## TASK DIRECTIONS
With the records below as input, work out how many lines include the word "Update". Give only the number.

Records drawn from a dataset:
-- -- --

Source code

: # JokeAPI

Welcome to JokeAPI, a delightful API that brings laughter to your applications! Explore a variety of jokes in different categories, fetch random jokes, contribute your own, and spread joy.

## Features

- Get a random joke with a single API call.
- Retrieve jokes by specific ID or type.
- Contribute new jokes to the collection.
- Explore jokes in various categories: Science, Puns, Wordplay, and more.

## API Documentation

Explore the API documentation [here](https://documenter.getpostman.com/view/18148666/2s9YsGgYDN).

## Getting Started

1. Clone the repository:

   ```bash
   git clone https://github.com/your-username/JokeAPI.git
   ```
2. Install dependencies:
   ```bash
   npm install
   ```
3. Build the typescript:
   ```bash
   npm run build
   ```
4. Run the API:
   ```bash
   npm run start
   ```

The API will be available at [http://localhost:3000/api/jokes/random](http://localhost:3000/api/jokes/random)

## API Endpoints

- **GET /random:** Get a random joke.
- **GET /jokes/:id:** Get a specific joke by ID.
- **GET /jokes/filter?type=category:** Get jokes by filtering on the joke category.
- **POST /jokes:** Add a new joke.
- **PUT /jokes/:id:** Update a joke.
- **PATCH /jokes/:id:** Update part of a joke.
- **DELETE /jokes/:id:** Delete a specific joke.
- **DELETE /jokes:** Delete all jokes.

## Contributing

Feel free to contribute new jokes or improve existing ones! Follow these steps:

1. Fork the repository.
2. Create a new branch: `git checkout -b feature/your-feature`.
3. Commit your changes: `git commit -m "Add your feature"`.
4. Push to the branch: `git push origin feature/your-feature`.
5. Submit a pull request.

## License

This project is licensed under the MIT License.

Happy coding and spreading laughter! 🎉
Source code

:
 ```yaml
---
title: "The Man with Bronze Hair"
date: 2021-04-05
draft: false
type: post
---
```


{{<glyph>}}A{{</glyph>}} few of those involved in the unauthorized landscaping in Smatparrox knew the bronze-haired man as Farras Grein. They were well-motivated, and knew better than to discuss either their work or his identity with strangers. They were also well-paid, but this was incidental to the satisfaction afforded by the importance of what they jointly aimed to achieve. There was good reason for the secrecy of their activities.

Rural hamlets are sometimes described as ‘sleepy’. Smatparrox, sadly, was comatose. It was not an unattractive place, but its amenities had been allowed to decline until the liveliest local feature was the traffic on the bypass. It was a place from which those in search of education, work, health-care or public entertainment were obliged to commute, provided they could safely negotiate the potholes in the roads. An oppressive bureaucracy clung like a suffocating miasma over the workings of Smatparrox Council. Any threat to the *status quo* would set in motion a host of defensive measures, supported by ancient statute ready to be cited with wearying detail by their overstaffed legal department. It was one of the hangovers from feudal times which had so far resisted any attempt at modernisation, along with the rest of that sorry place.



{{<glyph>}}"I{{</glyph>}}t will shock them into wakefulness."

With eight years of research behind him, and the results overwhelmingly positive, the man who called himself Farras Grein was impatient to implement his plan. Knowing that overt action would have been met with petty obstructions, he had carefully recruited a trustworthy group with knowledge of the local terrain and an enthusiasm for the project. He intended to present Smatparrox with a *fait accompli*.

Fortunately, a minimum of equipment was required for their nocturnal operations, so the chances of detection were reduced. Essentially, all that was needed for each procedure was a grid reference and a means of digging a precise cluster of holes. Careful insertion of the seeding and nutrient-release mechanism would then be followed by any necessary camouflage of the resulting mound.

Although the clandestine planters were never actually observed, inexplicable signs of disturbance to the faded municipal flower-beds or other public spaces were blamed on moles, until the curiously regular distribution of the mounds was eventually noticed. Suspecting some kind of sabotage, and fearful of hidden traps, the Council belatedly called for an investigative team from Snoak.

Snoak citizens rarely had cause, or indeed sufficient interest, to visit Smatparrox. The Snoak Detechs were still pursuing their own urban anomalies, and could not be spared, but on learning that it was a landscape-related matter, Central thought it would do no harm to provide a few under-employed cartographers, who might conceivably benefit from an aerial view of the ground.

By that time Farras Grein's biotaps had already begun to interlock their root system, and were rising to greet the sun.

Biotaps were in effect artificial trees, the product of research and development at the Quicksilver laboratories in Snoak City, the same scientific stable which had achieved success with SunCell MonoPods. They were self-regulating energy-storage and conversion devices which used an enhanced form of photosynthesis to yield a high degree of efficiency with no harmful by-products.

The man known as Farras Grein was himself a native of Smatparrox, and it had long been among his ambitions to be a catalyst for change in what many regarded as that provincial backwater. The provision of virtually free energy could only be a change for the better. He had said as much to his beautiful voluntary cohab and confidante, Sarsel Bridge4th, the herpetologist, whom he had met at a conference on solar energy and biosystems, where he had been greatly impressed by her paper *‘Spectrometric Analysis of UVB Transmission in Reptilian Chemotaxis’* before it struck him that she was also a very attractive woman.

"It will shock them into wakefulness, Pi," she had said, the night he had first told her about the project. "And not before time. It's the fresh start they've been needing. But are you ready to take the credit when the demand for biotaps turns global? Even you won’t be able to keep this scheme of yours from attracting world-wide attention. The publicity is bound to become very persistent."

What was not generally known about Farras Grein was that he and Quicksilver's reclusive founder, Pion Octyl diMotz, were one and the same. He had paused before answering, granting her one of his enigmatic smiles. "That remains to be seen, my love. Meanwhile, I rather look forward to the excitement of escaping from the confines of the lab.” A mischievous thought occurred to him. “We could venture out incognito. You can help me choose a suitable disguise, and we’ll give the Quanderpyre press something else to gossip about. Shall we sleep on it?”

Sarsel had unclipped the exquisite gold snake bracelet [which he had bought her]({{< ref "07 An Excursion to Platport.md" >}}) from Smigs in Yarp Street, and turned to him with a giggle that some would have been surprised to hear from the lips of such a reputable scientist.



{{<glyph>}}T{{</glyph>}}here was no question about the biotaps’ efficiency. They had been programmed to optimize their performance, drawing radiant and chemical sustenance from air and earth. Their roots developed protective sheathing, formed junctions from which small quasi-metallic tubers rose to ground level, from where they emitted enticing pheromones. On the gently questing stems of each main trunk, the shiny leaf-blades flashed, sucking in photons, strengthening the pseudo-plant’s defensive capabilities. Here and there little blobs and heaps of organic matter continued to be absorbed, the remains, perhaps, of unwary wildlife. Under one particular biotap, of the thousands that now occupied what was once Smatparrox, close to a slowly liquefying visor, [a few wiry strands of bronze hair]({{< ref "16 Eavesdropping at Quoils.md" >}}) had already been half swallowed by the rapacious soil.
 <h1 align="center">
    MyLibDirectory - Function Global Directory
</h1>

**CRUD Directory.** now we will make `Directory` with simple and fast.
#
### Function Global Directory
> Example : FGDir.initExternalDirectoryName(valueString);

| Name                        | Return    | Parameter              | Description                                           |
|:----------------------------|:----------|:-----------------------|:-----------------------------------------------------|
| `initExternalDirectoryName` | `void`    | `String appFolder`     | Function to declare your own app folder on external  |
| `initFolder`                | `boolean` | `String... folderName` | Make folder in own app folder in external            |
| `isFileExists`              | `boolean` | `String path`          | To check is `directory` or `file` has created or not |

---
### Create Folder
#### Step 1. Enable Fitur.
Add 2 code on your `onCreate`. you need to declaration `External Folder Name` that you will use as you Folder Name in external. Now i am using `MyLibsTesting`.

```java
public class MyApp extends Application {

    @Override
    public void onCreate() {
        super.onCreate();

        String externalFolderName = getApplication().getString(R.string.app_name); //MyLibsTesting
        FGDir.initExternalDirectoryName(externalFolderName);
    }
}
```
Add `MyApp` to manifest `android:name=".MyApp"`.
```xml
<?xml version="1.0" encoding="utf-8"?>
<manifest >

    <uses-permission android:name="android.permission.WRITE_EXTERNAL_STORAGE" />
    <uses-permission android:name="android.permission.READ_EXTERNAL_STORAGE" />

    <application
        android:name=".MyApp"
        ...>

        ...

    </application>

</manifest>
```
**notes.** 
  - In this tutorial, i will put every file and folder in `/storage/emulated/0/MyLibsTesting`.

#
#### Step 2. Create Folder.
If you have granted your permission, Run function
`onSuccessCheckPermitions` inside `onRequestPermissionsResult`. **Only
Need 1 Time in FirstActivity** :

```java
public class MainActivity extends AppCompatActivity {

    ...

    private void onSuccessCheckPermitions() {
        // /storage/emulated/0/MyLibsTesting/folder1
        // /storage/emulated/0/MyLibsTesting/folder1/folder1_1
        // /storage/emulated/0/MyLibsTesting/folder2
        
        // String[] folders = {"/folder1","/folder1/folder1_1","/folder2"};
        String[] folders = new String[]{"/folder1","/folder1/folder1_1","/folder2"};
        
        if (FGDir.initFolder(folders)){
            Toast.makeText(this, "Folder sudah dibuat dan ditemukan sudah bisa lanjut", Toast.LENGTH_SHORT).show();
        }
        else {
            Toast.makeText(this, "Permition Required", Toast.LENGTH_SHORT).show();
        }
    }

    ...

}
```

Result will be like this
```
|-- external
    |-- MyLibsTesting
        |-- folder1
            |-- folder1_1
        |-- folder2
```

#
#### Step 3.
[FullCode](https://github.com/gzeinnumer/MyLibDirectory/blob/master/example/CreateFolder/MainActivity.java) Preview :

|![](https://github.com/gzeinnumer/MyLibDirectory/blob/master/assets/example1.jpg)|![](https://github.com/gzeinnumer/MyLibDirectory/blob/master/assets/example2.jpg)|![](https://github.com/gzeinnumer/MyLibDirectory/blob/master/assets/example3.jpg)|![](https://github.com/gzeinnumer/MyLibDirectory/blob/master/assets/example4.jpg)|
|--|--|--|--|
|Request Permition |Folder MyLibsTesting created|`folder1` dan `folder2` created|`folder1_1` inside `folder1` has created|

-- -- --

## ANSWER
2